> [WORK TASK]
How many lines in the data below contain the string "defn"? Answer with the number only.

-- -- --

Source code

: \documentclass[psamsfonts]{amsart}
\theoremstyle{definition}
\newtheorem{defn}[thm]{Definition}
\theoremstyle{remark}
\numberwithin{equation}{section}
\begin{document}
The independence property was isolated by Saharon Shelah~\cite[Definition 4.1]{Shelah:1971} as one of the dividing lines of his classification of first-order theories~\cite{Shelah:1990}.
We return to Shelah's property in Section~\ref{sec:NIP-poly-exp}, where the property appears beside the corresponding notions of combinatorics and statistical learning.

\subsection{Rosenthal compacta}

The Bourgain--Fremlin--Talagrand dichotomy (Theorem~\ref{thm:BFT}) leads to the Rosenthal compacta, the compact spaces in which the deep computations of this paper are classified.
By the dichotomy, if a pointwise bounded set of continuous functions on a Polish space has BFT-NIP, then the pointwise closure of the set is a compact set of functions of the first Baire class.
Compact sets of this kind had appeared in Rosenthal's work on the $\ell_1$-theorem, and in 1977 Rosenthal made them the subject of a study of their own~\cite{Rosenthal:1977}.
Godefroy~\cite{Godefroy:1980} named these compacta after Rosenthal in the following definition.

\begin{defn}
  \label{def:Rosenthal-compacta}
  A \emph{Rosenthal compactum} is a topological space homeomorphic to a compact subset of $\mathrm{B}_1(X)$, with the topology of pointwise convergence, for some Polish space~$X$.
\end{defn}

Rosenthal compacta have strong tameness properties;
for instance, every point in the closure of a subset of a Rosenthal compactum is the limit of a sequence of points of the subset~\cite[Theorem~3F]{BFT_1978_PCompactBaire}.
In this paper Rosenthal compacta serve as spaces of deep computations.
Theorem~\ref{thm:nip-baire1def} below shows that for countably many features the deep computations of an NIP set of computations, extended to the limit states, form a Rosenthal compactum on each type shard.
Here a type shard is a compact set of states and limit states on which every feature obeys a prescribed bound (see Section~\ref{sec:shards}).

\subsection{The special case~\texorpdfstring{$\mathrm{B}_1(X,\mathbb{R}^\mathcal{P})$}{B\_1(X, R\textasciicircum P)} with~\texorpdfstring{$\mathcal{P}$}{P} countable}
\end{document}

-- -- --

> [ANSWER AREA]
3